--- Exercise directions ---
All lines from the one containing "17 | 15 | 157 |" through the end of the data below must be reproduced exactly, and no others.

Collection entries:

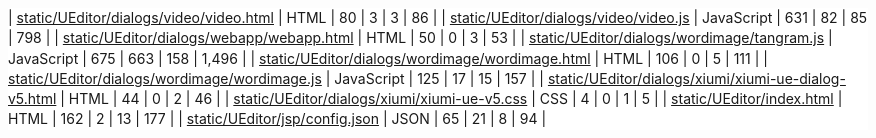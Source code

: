| [static/UEditor/dialogs/video/video.html](/static/UEditor/dialogs/video/video.html) | HTML | 80 | 3 | 3 | 86 |
| [static/UEditor/dialogs/video/video.js](/static/UEditor/dialogs/video/video.js) | JavaScript | 631 | 82 | 85 | 798 |
| [static/UEditor/dialogs/webapp/webapp.html](/static/UEditor/dialogs/webapp/webapp.html) | HTML | 50 | 0 | 3 | 53 |
| [static/UEditor/dialogs/wordimage/tangram.js](/static/UEditor/dialogs/wordimage/tangram.js) | JavaScript | 675 | 663 | 158 | 1,496 |
| [static/UEditor/dialogs/wordimage/wordimage.html](/static/UEditor/dialogs/wordimage/wordimage.html) | HTML | 106 | 0 | 5 | 111 |
| [static/UEditor/dialogs/wordimage/wordimage.js](/static/UEditor/dialogs/wordimage/wordimage.js) | JavaScript | 125 | 17 | 15 | 157 |
| [static/UEditor/dialogs/xiumi/xiumi-ue-dialog-v5.html](/static/UEditor/dialogs/xiumi/xiumi-ue-dialog-v5.html) | HTML | 44 | 0 | 2 | 46 |
| [static/UEditor/dialogs/xiumi/xiumi-ue-v5.css](/static/UEditor/dialogs/xiumi/xiumi-ue-v5.css) | CSS | 4 | 0 | 1 | 5 |
| [static/UEditor/index.html](/static/UEditor/index.html) | HTML | 162 | 2 | 13 | 177 |
| [static/UEditor/jsp/config.json](/static/UEditor/jsp/config.json) | JSON | 65 | 21 | 8 | 94 |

--- Written solution ---
| [static/UEditor/dialogs/wordimage/wordimage.js](/static/UEditor/dialogs/wordimage/wordimage.js) | JavaScript | 125 | 17 | 15 | 157 |
| [static/UEditor/dialogs/xiumi/xiumi-ue-dialog-v5.html](/static/UEditor/dialogs/xiumi/xiumi-ue-dialog-v5.html) | HTML | 44 | 0 | 2 | 46 |
| [static/UEditor/dialogs/xiumi/xiumi-ue-v5.css](/static/UEditor/dialogs/xiumi/xiumi-ue-v5.css) | CSS | 4 | 0 | 1 | 5 |
| [static/UEditor/index.html](/static/UEditor/index.html) | HTML | 162 | 2 | 13 | 177 |
| [static/UEditor/jsp/config.json](/static/UEditor/jsp/config.json) | JSON | 65 | 21 | 8 | 94 |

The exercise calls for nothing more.